Dies ist keine Geschichte über Kinder, die schlauer und vernünftiger sind als alle Erwachsenen.
Dies ist keine Geschichte über Kinder, die sich gegenseitig ihr Herz ausschütten.
Dies ist keine Geschichte über Kinder, die ihre getrennten Eltern wieder zusammenführen oder sich über ihren schlagenden Vater erheben.
Dies ist keine Geschichte über grüne Außerirdische in bunten Raumschiffen.

Dies ist eine Geschichte von drei Kindern, die versuchen, sich in ihrer Welt zurechtzufinden.


Dafür gibt es SUFO, die Superforscher.
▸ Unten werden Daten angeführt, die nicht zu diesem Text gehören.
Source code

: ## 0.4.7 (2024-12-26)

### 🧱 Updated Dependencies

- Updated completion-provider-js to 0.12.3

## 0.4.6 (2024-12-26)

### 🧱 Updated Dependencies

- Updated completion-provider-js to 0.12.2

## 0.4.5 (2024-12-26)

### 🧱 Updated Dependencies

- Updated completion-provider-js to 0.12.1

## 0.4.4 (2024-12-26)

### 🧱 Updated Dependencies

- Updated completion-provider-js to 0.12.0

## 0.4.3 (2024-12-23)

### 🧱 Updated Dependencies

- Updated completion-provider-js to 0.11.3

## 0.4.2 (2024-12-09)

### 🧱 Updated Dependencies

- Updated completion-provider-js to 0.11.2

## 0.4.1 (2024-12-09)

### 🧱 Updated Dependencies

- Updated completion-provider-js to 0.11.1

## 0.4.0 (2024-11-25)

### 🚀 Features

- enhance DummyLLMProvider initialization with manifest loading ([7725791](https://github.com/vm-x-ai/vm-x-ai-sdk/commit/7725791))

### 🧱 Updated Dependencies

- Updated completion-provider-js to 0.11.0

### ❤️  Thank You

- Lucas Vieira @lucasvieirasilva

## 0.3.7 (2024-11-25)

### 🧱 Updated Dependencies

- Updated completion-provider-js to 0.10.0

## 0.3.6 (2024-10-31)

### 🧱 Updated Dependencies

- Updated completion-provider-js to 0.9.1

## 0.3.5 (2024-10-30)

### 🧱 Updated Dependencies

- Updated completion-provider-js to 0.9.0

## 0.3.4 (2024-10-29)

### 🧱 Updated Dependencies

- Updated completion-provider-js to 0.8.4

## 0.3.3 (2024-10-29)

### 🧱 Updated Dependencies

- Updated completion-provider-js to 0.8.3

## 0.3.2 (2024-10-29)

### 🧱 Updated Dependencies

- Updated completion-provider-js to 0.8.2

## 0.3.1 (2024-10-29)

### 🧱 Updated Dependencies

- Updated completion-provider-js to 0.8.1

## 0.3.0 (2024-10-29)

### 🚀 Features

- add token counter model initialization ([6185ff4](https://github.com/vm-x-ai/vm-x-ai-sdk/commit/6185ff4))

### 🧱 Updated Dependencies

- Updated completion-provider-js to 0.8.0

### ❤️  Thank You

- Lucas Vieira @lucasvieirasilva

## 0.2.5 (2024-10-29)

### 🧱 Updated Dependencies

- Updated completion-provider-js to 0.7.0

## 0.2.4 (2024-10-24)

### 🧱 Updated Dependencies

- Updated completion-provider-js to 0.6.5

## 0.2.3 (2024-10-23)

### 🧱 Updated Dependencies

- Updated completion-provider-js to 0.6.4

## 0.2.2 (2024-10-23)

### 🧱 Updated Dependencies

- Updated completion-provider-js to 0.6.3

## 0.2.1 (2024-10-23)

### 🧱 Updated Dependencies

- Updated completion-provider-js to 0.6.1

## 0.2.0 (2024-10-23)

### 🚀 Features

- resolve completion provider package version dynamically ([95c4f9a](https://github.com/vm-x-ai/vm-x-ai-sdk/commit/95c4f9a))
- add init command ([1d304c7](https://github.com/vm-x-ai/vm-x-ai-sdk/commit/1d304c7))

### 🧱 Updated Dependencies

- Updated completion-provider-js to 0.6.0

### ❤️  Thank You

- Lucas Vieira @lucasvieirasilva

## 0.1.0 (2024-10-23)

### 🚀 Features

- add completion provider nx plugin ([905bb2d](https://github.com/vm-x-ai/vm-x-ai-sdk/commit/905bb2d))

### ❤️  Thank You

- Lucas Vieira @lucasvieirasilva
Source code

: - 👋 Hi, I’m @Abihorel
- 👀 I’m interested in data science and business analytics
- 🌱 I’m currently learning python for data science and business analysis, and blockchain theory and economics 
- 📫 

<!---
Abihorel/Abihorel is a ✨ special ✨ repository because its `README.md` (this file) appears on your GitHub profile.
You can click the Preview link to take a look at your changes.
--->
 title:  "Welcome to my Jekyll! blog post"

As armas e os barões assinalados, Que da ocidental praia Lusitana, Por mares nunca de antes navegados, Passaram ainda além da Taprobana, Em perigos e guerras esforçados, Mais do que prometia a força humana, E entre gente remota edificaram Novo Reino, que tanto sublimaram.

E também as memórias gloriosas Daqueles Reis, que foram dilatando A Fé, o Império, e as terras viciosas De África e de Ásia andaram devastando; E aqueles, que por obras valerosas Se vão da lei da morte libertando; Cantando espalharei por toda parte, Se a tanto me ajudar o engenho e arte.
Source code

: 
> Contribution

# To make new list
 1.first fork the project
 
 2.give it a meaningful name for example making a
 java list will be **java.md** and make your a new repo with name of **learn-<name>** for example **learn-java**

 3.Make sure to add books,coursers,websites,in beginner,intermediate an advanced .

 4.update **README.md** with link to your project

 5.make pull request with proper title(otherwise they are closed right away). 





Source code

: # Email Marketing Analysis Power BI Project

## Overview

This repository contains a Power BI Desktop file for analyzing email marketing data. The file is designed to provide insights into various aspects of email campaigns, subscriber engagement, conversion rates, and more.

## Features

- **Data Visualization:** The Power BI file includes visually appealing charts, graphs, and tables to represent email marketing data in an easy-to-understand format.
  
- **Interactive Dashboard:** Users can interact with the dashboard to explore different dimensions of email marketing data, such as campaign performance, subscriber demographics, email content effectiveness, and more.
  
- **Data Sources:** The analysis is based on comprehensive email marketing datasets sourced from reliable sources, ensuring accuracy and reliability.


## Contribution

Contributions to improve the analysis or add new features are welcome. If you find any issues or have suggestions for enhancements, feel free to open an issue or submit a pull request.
Auch wenn sie am Ende vielleicht nur sich selbst erforscht haben. Und die Menschen, die ihnen wichtig sind.

Leseprobe

Anfang Kapitel 7

Tomm saß auf dem Boden in seinem Zimmer. Müde und schräg an sein Bett gelehnt. Wenn er auf dem Boden saß, dann bedeutete das, dass es einfach zu viel gewesen war, dann hatte er keine Kraft mehr, um auch noch seinen kleinen Bruder zu schlagen oder auch nur auf die alte Matratze zu kriechen. Keine Kraft mehr, Svens Bauklötze oder Basteleien zu zertreten, einfach nur, um sich selbst nicht so schrecklich winzig zu fühlen.

Dann saß er auf dem Boden und begann, die Quadrate in dem Muster des alten Teppichs zu zählen. Ein Quadrat. Zwei Quadrate. Nur nicht mehr an gerade eben denken. Drei Quadrate. Wenn er nicht daran dachte, dann würde es vorbeigehen. Schon morgen könnte der Schalter wieder umgestellt sein. Dann wäre alles besser. Vier Quadrate. Sein linker Arm schmerzte. Er zog den langen Pullover ein wenig nach oben und strich sich über den tiefblauen Fleck. Warum musste es immer der linke Arm sein? Natürlich manchmal auch der Rücken. Oder die Beine. Aber nie der rechte Arm. Immer der linke. Fünf Quadrate. War es in den letzten Tagen wirklich immer heißer geworden? Tomm hasste es, diesen langen Pullover tragen zu müssen, aber wenn er die Flecken nicht sah, dann waren sie auch nicht da. So einfach war das. Schnell schob er den Ärmel wieder hinunter. Sechs. Sieben. Acht. Wie viele Quadrate es wohl insgesamt waren? Jedes Mal fragte er sich das, jedes Mal überlegte er, dass es sicher eine einfache Formel gäbe, das auszurechnen, aber auch dazu fehlte ihm dann die Kraft. Die reichte noch fürs Zählen, aber nicht fürs Rechnen.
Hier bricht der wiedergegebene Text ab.